Durante esas semanas y antes de que Lula asumiera la Presidencia, en los campamentos bolsonaristas montados frente a los cuarteles comenzaban a tejerse planes violentos como el impedimento de la toma de mando del presidente el 1 de enero. En ese marco, Bolsonaro abandonó el país dos días antes de la asunción, y al no entregar la faja presidencial, avaló, en cierta medida, las estrategias de los acampados.

Ante el abandono de poder por parte de Bolsonaro, el presidente del Tribunal Electoral y ministro de la más alta Corte de Justicia (STF), Alexandre de Moraes, uno de los protagonistas en defender la transparencia de la contienda electoral, buscaron acusar criminalmente a los patrocinadores de la organización de actos que conspiraban contra la democracia. Algunos pocos bolsonaristas fueron presos y otros multados. Sin embargo, no fue suficiente.

La asunción de mando de Lula da Silva, en un ambiente de normalidad con relevante simbolismo, dio la sensación de un ambiente político apaciguado, y no se esperaba un episodio semejante al sucedido en el Capitolio de los Estados Unidos luego de la derrota de Donald Trump. Por ello, la depredación y la tentativa de destrucción de las sedes de los tres poderes por bolsonaristas han impactado no solo a los brasileños, sino también a gran parte de la comunidad internacional.

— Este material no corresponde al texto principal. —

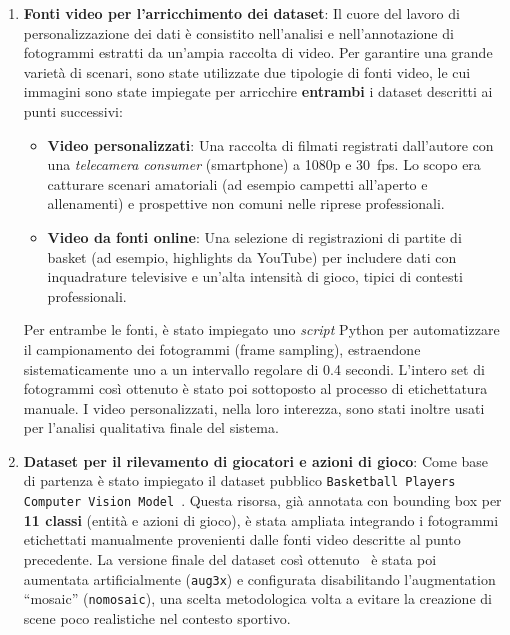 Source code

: \documentclass[12pt,a4paper,openright,twoside]{book}
\begin{document}
\begin{enumerate}
  \item \textbf{Fonti video per l'arricchimento dei dataset}:
  Il cuore del lavoro di personalizzazione dei dati è consistito 
  nell'analisi e nell'annotazione di fotogrammi estratti da 
  un'ampia raccolta di video. Per garantire una grande varietà di 
  scenari, sono state utilizzate due tipologie di fonti video, 
  le cui immagini sono state impiegate per arricchire 
  \textbf{entrambi} i dataset descritti ai punti successivi:
  \begin{itemize}
    \item \textbf{Video personalizzati}: Una raccolta di 
    filmati registrati dall'autore con una \emph{telecamera 
    consumer} (smartphone) a 1080p e 30~fps. Lo scopo era 
    catturare scenari amatoriali (ad esempio campetti 
    all'aperto e allenamenti) e prospettive non comuni nelle 
    riprese professionali.
    \item \textbf{Video da fonti online}: Una selezione di 
    registrazioni di partite di basket (ad esempio, 
    highlights da YouTube) per includere dati con 
    inquadrature televisive e un'alta intensità di gioco, 
    tipici di contesti professionali.
  \end{itemize}
  Per entrambe le fonti, è stato impiegato uno \emph{script} Python 
  per automatizzare il campionamento dei fotogrammi 
  (frame sampling), estraendone sistematicamente uno a un 
  intervallo regolare di 0.4 secondi. L'intero set di 
  fotogrammi così ottenuto è stato poi sottoposto al processo 
  di etichettatura manuale. I video personalizzati, nella loro 
  interezza, sono stati inoltre usati per l'analisi qualitativa 
  finale del sistema.


  \item \textbf{Dataset per il rilevamento di giocatori e azioni di gioco}:
  Come base di partenza è stato impiegato il dataset pubblico 
  \texttt{Basketball Players Computer Vision Model}~\cite{Basketball-Player-Detection-2_Dataset}. 
  Questa risorsa, già annotata con bounding box per 
  \textbf{11 classi} (entità e azioni di gioco), è stata 
  ampliata integrando i fotogrammi etichettati manualmente 
  provenienti dalle fonti video descritte al punto precedente. 
  La versione finale del dataset così 
  ottenuto~\cite{Basketball-Player-Detection-2-68vvt_Dataset} è 
  stata poi aumentata artificialmente (\texttt{aug3x}) e 
  configurata disabilitando l'augmentation ``mosaic'' 
  (\texttt{nomosaic}), una scelta metodologica volta a evitare 
  la creazione di scene poco realistiche nel contesto sportivo.


\end{enumerate}
\end{document}
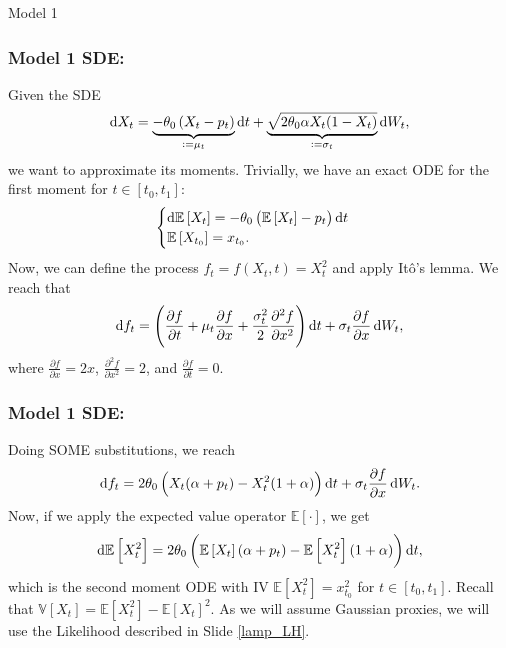 \documentclass[aspectratio=169]{beamer}\usepackage[utf8]{inputenc}
\newcommand{\E}{\mathbb{E}}
\newcommand{\V}{\mathbb{V}}
\begin{document}

\begin{frame}

{\Huge Model 1}

\end{frame}


\begin{frame}\frametitle{Model 1 SDE:}

Given the SDE
\begin{equation*}
\dif X_t=\underbrace{-\theta_0\left(X_t-p_t\right)}_{:=\mu_t}\dif t+\underbrace{\sqrt{2\theta_0\alpha X_t(1-X_t)}}_{:=\sigma_t}\dif W_t,
\end{equation*}
we want to approximate its moments. Trivially, we have an exact ODE for the first moment for $t\in[t_0,t_1]$:
\begin{equation*}
\begin{cases}
\dif \E\left[X_t\right]=-\theta_0\left(\E\left[X_t\right]-p_t\right)\dif t\\
\E\left[X_{t_0}\right]=x_{t_0}.
\end{cases}
\end{equation*}
Now, we can define the process $f_t=f(X_t,t)=X^2_t$ and apply It\^o's lemma. We reach that
\begin{equation*}
\dif f_t=\left(\frac{\partial f}{\partial t}+\mu_t\frac{\partial f}{\partial x}+\frac{\sigma^2_t}{2}\frac{\partial^2f}{\partial x^2}\right)\dif t+\sigma_t\frac{\partial f}{\partial x}\dif W_t,
\end{equation*}
where $\frac{\partial f}{\partial x}=2x$, $\frac{\partial^2 f}{\partial x^2}=2$, and $\frac{\partial f}{\partial t}=0$.

\end{frame}


\begin{frame}\frametitle{Model 1 SDE:}

Doing SOME substitutions, we reach
\begin{equation*}
\dif f_t=2\theta_0\left(X_t(\alpha+p_t)-X^2_t(1+\alpha)\right)\dif t+\sigma_t\frac{\partial f}{\partial x}\dif W_t.
\end{equation*}
Now, if we apply the expected value operator $\E[\cdot]$, we get
\begin{equation*}
\dif\E\left[X^2_t\right]=2\theta_0\left(\E\left[X_t\right](\alpha+p_t)-\E\left[X^2_t\right](1+\alpha)\right)\dif t,
\end{equation*}
which is the second moment ODE with IV $\E\left[X^2_t\right]=x_{t_0}^2$ for $t\in[t_0,t_1]$. Recall that $\V\left[X_t\right]=\E\left[X_t^2\right]-\E\left[X_t\right]^2$. As we will assume Gaussian proxies, we will use the Likelihood described in Slide {\color{blue}\ref{lamp_LH}}.

\end{frame}
\end{document}
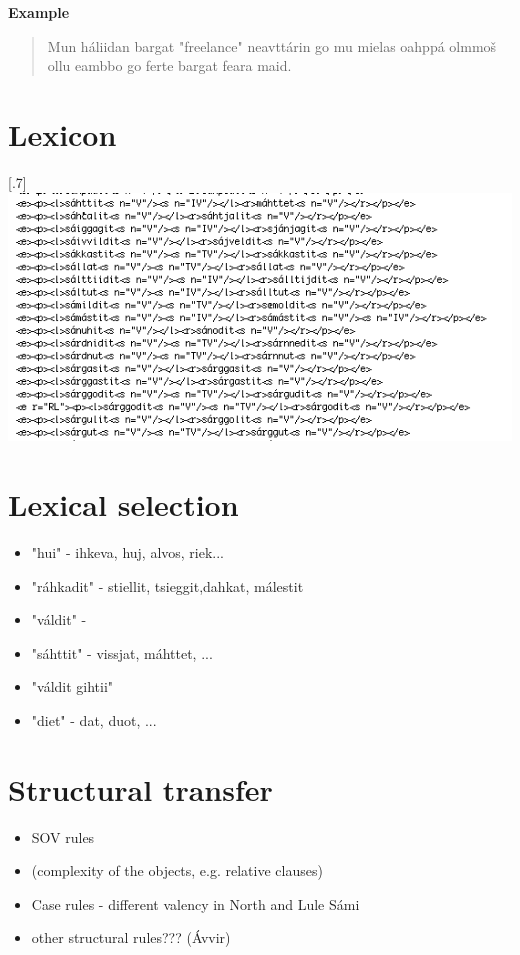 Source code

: \documentclass[a4paper,english,12pt]{article}
\begin{document}
\begin{spacing}{1.0}
\textbf{Example}
\begin{quote}
Mun háliidan bargat "freelance" neavttárin go mu mielas oahppá olmmoš ollu eambbo go ferte bargat feara maid.
\end{quote}



\section{Lexicon}

\scalebox{.7}[.7]{\includegraphics{bidix.png}}


\section{Lexical selection}
\begin{itemize}
\item "hui" - ihkeva, huj, alvos, riek...
\item "ráhkadit" - stiellit, tsieggit,dahkat, málestit
\item "váldit" - 
\item "sáhttit" - vissjat, máhttet, ...
\item "váldit gihtii" 
\item "diet" - dat, duot, ...
\end{itemize}


\section{Structural transfer} 
\begin{itemize}
  \item SOV rules
  \item (complexity of the objects, e.g. relative clauses)
  \item Case rules - different valency in North and Lule Sámi
  \item other structural rules??? (Ávvir)
\end{itemize}



\end{spacing}
\end{document}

Frente a este escenario desolador, no alcanza con la intervención del Gobierno federal en el ámbito de la seguridad pública de Brasilia o con apartar del poder al gobernador del Distrito Federal para afirmar la democracia. De hecho, este puede ser apenas un episodio de un conjunto de eventos que pueden seguir presentes. Por ello, es necesario aplicar la ley y evitar la impunidad para pacificar finalmente el país. (O)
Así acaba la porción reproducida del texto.